Quand j’étais enfant et qu’on s’insultait dans la cour d’école, répondre « toi-même » à ton ennemi signifiait abdiquer : c’était la fin d’une lutte d’insultes. C’était habituellement crié, le visage rouge et les oreilles bourdonnantes. « Toi-même ! ». On le savait, quand on le disait, que la technique du miroir n’aurait aucun effet, que les insultes ne rebondiraient pas de nous vers l’autre, mais qu’au contraire elles avaient réussi à s’infiltrer, à nous blesser. Toi-même était le signe du désespoir.

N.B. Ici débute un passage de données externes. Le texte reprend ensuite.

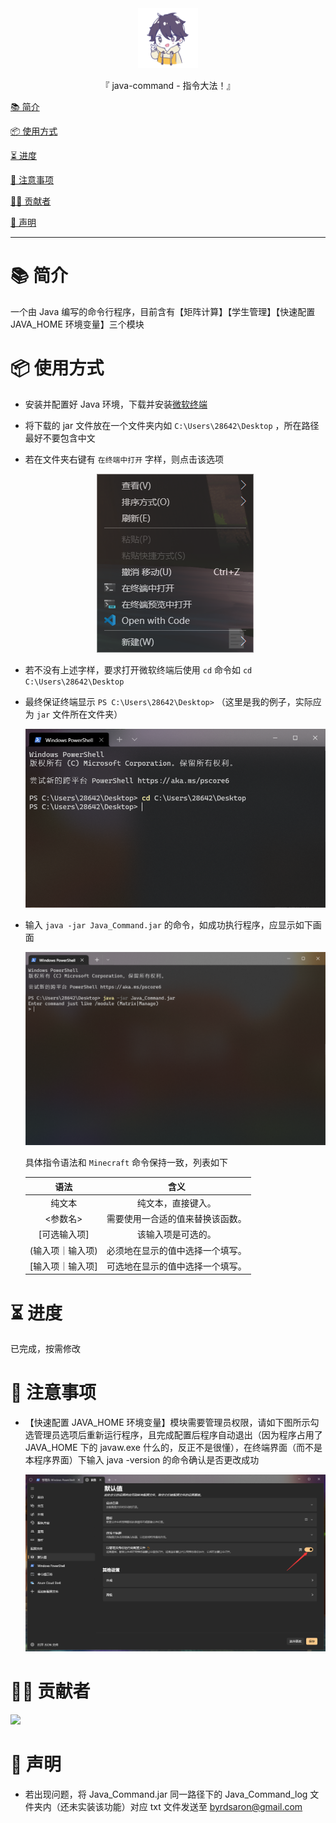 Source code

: <div align="center">
  <img id="java-command" width="96" alt="java-command" src="repository_icon/icon.svg">
  <p>『 java-command - 指令大法！』</p>
</div>

[📚 简介](#-简介)

[📦 使用方式](#-使用方式)

[⏳ 进度](#-进度)

[📌 注意事项](#-注意事项)

[🧑‍💻 贡献者](#-贡献者)

[🔦 声明](#-声明)

---

# 📚 简介

一个由 Java 编写的命令行程序，目前含有【矩阵计算】【学生管理】【快速配置 JAVA_HOME 环境变量】三个模块

# 📦 使用方式

- 安装并配置好 Java 环境，下载并安装[微软终端](https://github.com/microsoft/terminal)
- 将下载的 jar 文件放在一个文件夹内如 `C:\Users\28642\Desktop` ，所在路径最好不要包含中文
- 若在文件夹右键有 `在终端中打开` 字样，则点击该选项

  <center><img alt="" src="/image/1.png"></center>

- 若不没有上述字样，要求打开微软终端后使用 `cd` 命令如 `cd C:\Users\28642\Desktop`
- 最终保证终端显示 `PS C:\Users\28642\Desktop>` （这里是我的例子，实际应为 `jar` 文件所在文件夹）

  <center><img alt="" src="/image/2.png"></center>

- 输入 `java -jar Java_Command.jar` 的命令，如成功执行程序，应显示如下画面

  <center><img alt="" src="/image/3.png"></center>

  具体指令语法和 `Minecraft` 命令保持一致，列表如下

  |    语法     |        含义        |
  |:---------:|:----------------:|
  |    纯文本    |    纯文本，直接键入。     |
  |   <参数名>   | 需要使用一合适的值来替换该函数。 |
  |  [可选输入项]  |    该输入项是可选的。     |
  | (输入项｜输入项) | 必须地在显示的值中选择一个填写。 |
  | [输入项｜输入项] | 可选地在显示的值中选择一个填写。 |

# ⏳ 进度

已完成，按需修改

# 📌 注意事项

- 【快速配置 JAVA_HOME 环境变量】模块需要管理员权限，请如下图所示勾选管理员选项后重新运行程序，且完成配置后程序自动退出（因为程序占用了 JAVA_HOME 下的 javaw.exe 什么的，反正不是很懂），在终端界面（而不是本程序界面）下输入 java -version 的命令确认是否更改成功

  <center><img alt="" src="/image/4.png"></center>

# 🧑‍💻 贡献者

<a href="https://github.com/Cierra-Runis/java-command/graphs/contributors">
  <img src="https://contrib.rocks/image?repo=Cierra-Runis/java-command" />
</a>

# 🔦 声明

- 若出现问题，将 Java_Command.jar 同一路径下的 Java_Command_log 文件夹内（还未实装该功能）对应 txt 文件发送至 byrdsaron@gmail.com
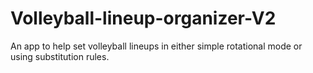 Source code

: # Volleyball-lineup-organizer-V2
An app to help set volleyball lineups in either simple rotational mode or using substitution rules.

C’est en parlant de la culture DIY avec Manuel, que ce souvenir d’enfance m’est revenu. Gagnant en popularité dans les années 70, le mouvement DIY proposait de s’émanciper de la société de consommation en revalorisant les savoirs techniques et artisanaux. Devant la difficulté de changer le monde, le mouvement DIY proposait l’alternative de concevoir le sien de ses propres mains, en marge du système, par le partage d’instructions, d’astuces et techniques de construction d’objets divers. DIY, do it yourself, est normalement traduit en français par fait-maison. De manière littérale, je le traduis dans ma tête par fais-le toi-même. IKEA et d’autres multinationales proposent une vision édulcorée du DIY : à l’aide d’instructions, ils demandent aux acheteurs d’assembler eux-mêmes leurs produits, insérant le travail bénévole des clients dans la chaîne de production. Fais-le toi-même. C’est face à cette récupération contemporaine du DIY que j’entends dans fais-le toi-même, le « toi-même ! » de l’enfance, sa colère et son sentiment d’impuissance.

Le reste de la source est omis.